Digital radiography (DR) is an advanced form of x-ray inspection which produces a digital radiographic image instantly on a computer. ... Compared to other imaging devices, flat panel detectors, also known as digital detector arrays (DDAs) provide high quality digital images.

x-rays usually proceed as follows:

  • The pet is placed on the x-ray table

  • A technician positions the x-ray machine so that the x-ray beam targets only the area of interest

  • Modern x-ray equipment allow for low levels of radiation and when used only occasionally are perfectly safe for your pet​.

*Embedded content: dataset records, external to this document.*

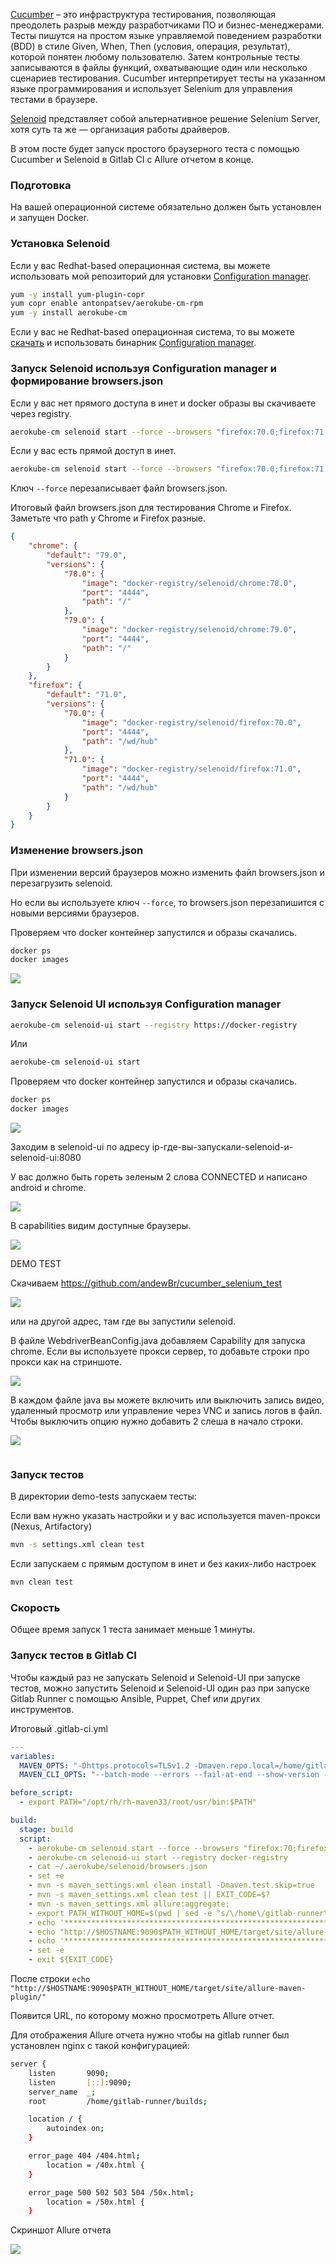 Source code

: [Cucumber](https://cucumber.io/) – это инфраструктура тестирования, позволяющая преодолеть разрыв между разработчиками ПО и бизнес-менеджерами. Тесты пишутся на простом языке управляемой поведением разработки (BDD) в стиле Given, When, Then (условия, операция, результат), которой понятен любому пользователю. Затем контрольные тесты записываются в файлы функций, охватывающие один или несколько сценариев тестирования. Cucumber интерпретирует тесты на указанном языке программирования и использует Selenium для управления тестами в браузере.

[Selenoid](https://github.com/aerokube/selenoid) представляет собой альтернативное решение Selenium Server, хотя суть та же — организация работы драйверов.

В этом посте будет запуск простого браузерного теста с помощью Cucumber и Selenoid в Gitlab CI c Allure отчетом в конце.

### Подготовка

На вашей операционной системе обязательно должен быть установлен и запущен Docker.

### Установка Selenoid

Если у вас Redhat-based операционная система, вы можете использовать мой репозиторий для установки [Configuration manager](https://github.com/aerokube/cm).

```bash
yum -y install yum-plugin-copr
yum copr enable antonpatsev/aerokube-cm-rpm
yum -y install aerokube-cm
```

Если у вас не Redhat-based операционная система, то вы можете [скачать](https://github.com/aerokube/cm/releases) и использовать бинарник [Configuration manager](https://github.com/aerokube/cm).

### Запуск Selenoid используя Configuration manager и формирование browsers.json

Если у вас нет прямого доступа в инет и docker образы вы скачиваете через registry.

```bash
aerokube-cm selenoid start --force --browsers "firefox:70.0;firefox:71.0;chrome:78.0;chrome:79.0" --registry ваш-docker-registry
```

Если у вас есть прямой доступ в инет.

```bash
aerokube-cm selenoid start --force --browsers "firefox:70.0;firefox:71.0;chrome:78.0;chrome:79.0"
```

Ключ `--force` перезаписывает файл browsers.json.


Итоговый файл browsers.json для тестирования Chrome и Firefox. Заметьте что path у Chrome и Firefox разные.

```json
{
    "chrome": {
        "default": "79.0",
        "versions": {
            "78.0": {
                "image": "docker-registry/selenoid/chrome:78.0",
                "port": "4444",
                "path": "/"
            },
            "79.0": {
                "image": "docker-registry/selenoid/chrome:79.0",
                "port": "4444",
                "path": "/"
            }
        }
    },
    "firefox": {
        "default": "71.0",
        "versions": {
            "70.0": {
                "image": "docker-registry/selenoid/firefox:70.0",
                "port": "4444",
                "path": "/wd/hub"
            },
            "71.0": {
                "image": "docker-registry/selenoid/firefox:71.0",
                "port": "4444",
                "path": "/wd/hub"
            }
        }
    }
}
```

### Изменение browsers.json

При изменении версий браузеров можно изменить файл browsers.json и перезагрузить selenoid.

Но если вы используете ключ `--force`, то browsers.json перезапишится с новыми версиями браузеров.


Проверяем что docker контейнер запустился и образы скачались.

```bash
docker ps
docker images
```

![](https://habrastorage.org/webt/ti/bz/nh/tibznhc23bodj4jxrx1to95znbo.png)

### Запуск Selenoid UI используя Configuration manager

```bash
aerokube-cm selenoid-ui start --registry https://docker-registry
```

Или

```bash
aerokube-cm selenoid-ui start
```

Проверяем что docker контейнер запустился и образы скачались.

```bash
docker ps
docker images
```

![](https://habrastorage.org/webt/mv/c9/g7/mvc9g78xgxhyy45cf3xxahdsy3i.png)

Заходим в selenoid-ui по адресу ip-где-вы-запускали-selenoid-и-selenoid-ui:8080

У вас должно быть гореть зеленым 2 слова CONNECTED и написано android и chrome.

![](https://habrastorage.org/webt/-k/fi/dj/-kfidjzsisil5mdy8migutx-xro.png)

В capabilities видим доступные браузеры.

![](https://habrastorage.org/webt/ed/re/bp/edrebpyonygfiokgctqgy0catak.png)



DEMO TEST

Скачиваем https://github.com/andewBr/cucumber_selenium_test



![](https://habrastorage.org/webt/i-/6v/3_/i-6v3_qo-z7gaxzdx5t_nsdxyrm.png)

или на другой адрес, там где вы запустили selenoid.

В файле WebdriverBeanConfig.java добавляем Capability для запуска chrome. Если вы используете прокси сервер, то добавьте строки про прокси как на стриншоте.

![](https://habrastorage.org/webt/zw/vs/em/zwvsemk7jsrrxobacuqzg5hzvfu.png)

В каждом файле java вы можете включить или выключить запись видео, удаленный просмотр или управление через VNC и запись логов в файл. Чтобы выключить опцию нужно добавить 2 слеша в начало строки.

![](https://habrastorage.org/webt/ji/wx/mh/jiwxmhj3ezvbcf8eh-vlha3gpg4.png)



```bash

```

### Запуск тестов

В директории demo-tests запускаем тесты:

Если вам нужно указать настройки и у вас используется maven-прокси (Nexus, Artifactory)

```bash
mvn -s settings.xml clean test
```

Если запускаем с прямым доступом в инет и без каких-либо настроек

```bash
mvn clean test
```

### Скорость

Общее время запуск 1 теста занимает меньше 1 минуты.



### Запуск тестов в Gitlab CI

Чтобы каждый раз не запускать Selenoid и Selenoid-UI при запуске тестов, можно запустить Selenoid и Selenoid-UI один раз при запуске Gitlab Runner с помощью Ansible, Puppet, Chef или других инструментов.

Итоговый .gitlab-ci.yml

```yaml
---
variables:
  MAVEN_OPTS: "-Dhttps.protocols=TLSv1.2 -Dmaven.repo.local=/home/gitlab-runner/.m2/repository -Dorg.slf4j.simpleLogger.log.org.apache.maven.cli.transfer.Slf4jMavenTransferListener=WARN -Dorg.slf4j.simpleLogger.showDateTime=true -Djava.awt.headless=true"
  MAVEN_CLI_OPTS: "--batch-mode --errors --fail-at-end --show-version -DinstallAtEnd=true -DdeployAtEnd=true"

before_script:
  - export PATH="/opt/rh/rh-maven33/root/usr/bin:$PATH"

build:
  stage: build
  script:
    - aerokube-cm selenoid start --force --browsers "firefox:70;firefox:71;chrome:78;chrome:79" --registry docker-registry
    - aerokube-cm selenoid-ui start --registry docker-registry
    - cat ~/.aerokube/selenoid/browsers.json
    - set +e
    - mvn -s maven_settings.xml clean install -Dmaven.test.skip=true
    - mvn -s maven_settings.xml clean test || EXIT_CODE=$?
    - mvn -s maven_settings.xml allure:aggregate;
    - export PATH_WITHOUT_HOME=$(pwd | sed -e "s/\/home\/gitlab-runner\/builds//g")
    - echo '***********************************************************************'
    - echo "http://$HOSTNAME:9090$PATH_WITHOUT_HOME/target/site/allure-maven-plugin/"
    - echo '***********************************************************************'
    - set -e
    - exit ${EXIT_CODE}

```

После строки `echo "http://$HOSTNAME:9090$PATH_WITHOUT_HOME/target/site/allure-maven-plugin/"`

Появится URL, по которому можно просмотреть Allure отчет.

Для отображения Allure отчета нужно чтобы на gitlab runner был установлен nginx с такой конфигурацией:
```bash
server {
    listen       9090;
    listen       [::]:9090;
    server_name  _;
    root         /home/gitlab-runner/builds;

    location / {
        autoindex on;
    }

    error_page 404 /404.html;
        location = /40x.html {
    }

    error_page 500 502 503 504 /50x.html;
        location = /50x.html {
    }
```

Скриншот Allure отчета

![](https://habrastorage.org/webt/1a/nk/-v/1ank-vhxpxd1fc2mkoykry6f8ja.png)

Portable veterinary Doppler ultrasound system

Doppler ultrasonography is used to quantify the direction and velocity of a moving subject. In veterinary medicine this is most commonly applied to blood flow.

Using the Doppler effect can provide additional information when performing abdominal ultrasound or echocardiography. As the ultrasonographic appearance of fluid or blood is anechoic or ‘black’, it is difficult to visualise any movement using B-Mode ultrasound. With the use of Doppler, you can effectively visualise blood flow and determine both the direction and velocity.

B-Mode is a two-dimensional ultrasound image display composed of bright dots representing the ultrasound echoes. The brightness of each dot is determined by the amplitude of the returned echo signal. This allows for visualization and quantification of anatomical structures, as well as for the visualization of diagnostic and therapeutic procedures for small animal studies. 

This universal imaging mode is great for:


  • Image-guided injections for needle placement of an injection or aspiration procedure.

  • Identification of lesions, cysts or tumors.

  • Locating structural anomalies.

  • Visualizing cardiac and vascular movement across the cardiac cycle.

Doppler ultrasonography is most commonly used in echocardiographic examinations. 

In abdominal ultrasonography, Doppler can be used to document the presence, absence and/or pattern of blood flow to abdominal organs and areas of pathology. This can be useful to avoid damaging local vascular structures when performing tissue sampling via a fine needle aspirate (FNA) or ultrasound guided biopsy. The velocity of blood flow can also provide information regarding pressure changes in organs such as the kidneys or in cases where abnormalities of vascular flow are suspected such as portosystemic shunts.